Repeat the entries beneath in their entirety, precisely as given.

** Opening DATA SECTION block **

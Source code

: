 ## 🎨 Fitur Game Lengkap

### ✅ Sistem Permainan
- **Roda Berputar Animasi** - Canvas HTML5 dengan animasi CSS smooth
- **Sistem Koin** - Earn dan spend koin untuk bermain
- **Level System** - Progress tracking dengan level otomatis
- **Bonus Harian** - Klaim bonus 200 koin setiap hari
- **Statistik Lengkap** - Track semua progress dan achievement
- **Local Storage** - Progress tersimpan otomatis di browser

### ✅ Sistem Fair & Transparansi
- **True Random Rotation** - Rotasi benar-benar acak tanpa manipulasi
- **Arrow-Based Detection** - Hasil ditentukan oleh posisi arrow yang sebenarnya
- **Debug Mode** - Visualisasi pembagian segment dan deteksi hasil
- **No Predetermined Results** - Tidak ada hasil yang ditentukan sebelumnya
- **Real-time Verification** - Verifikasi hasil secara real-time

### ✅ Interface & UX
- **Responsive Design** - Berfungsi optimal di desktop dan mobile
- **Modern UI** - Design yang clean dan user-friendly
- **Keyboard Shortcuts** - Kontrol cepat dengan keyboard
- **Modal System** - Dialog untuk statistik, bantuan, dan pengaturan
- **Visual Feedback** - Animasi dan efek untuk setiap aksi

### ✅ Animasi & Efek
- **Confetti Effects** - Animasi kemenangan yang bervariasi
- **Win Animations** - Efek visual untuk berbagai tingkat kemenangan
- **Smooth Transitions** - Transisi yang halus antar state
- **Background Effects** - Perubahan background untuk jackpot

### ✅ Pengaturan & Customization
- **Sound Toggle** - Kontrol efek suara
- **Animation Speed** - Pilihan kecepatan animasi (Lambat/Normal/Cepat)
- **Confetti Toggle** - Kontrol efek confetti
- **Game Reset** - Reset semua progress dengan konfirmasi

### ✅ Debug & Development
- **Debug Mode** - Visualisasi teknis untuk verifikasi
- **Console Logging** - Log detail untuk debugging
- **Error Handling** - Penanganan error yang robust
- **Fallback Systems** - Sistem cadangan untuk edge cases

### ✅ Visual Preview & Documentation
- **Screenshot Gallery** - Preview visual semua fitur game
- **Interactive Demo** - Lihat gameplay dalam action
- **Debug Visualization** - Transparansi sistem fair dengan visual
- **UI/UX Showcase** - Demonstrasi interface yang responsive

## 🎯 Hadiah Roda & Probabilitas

** Closing DATA SECTION block **

» ANSWER:
Source code

: ## 🎨 Fitur Game Lengkap

### ✅ Sistem Permainan
- **Roda Berputar Animasi** - Canvas HTML5 dengan animasi CSS smooth
- **Sistem Koin** - Earn dan spend koin untuk bermain
- **Level System** - Progress tracking dengan level otomatis
- **Bonus Harian** - Klaim bonus 200 koin setiap hari
- **Statistik Lengkap** - Track semua progress dan achievement
- **Local Storage** - Progress tersimpan otomatis di browser

### ✅ Sistem Fair & Transparansi
- **True Random Rotation** - Rotasi benar-benar acak tanpa manipulasi
- **Arrow-Based Detection** - Hasil ditentukan oleh posisi arrow yang sebenarnya
- **Debug Mode** - Visualisasi pembagian segment dan deteksi hasil
- **No Predetermined Results** - Tidak ada hasil yang ditentukan sebelumnya
- **Real-time Verification** - Verifikasi hasil secara real-time

### ✅ Interface & UX
- **Responsive Design** - Berfungsi optimal di desktop dan mobile
- **Modern UI** - Design yang clean dan user-friendly
- **Keyboard Shortcuts** - Kontrol cepat dengan keyboard
- **Modal System** - Dialog untuk statistik, bantuan, dan pengaturan
- **Visual Feedback** - Animasi dan efek untuk setiap aksi

### ✅ Animasi & Efek
- **Confetti Effects** - Animasi kemenangan yang bervariasi
- **Win Animations** - Efek visual untuk berbagai tingkat kemenangan
- **Smooth Transitions** - Transisi yang halus antar state
- **Background Effects** - Perubahan background untuk jackpot

### ✅ Pengaturan & Customization
- **Sound Toggle** - Kontrol efek suara
- **Animation Speed** - Pilihan kecepatan animasi (Lambat/Normal/Cepat)
- **Confetti Toggle** - Kontrol efek confetti
- **Game Reset** - Reset semua progress dengan konfirmasi

### ✅ Debug & Development
- **Debug Mode** - Visualisasi teknis untuk verifikasi
- **Console Logging** - Log detail untuk debugging
- **Error Handling** - Penanganan error yang robust
- **Fallback Systems** - Sistem cadangan untuk edge cases

### ✅ Visual Preview & Documentation
- **Screenshot Gallery** - Preview visual semua fitur game
- **Interactive Demo** - Lihat gameplay dalam action
- **Debug Visualization** - Transparansi sistem fair dengan visual
- **UI/UX Showcase** - Demonstrasi interface yang responsive

## 🎯 Hadiah Roda & Probabilitas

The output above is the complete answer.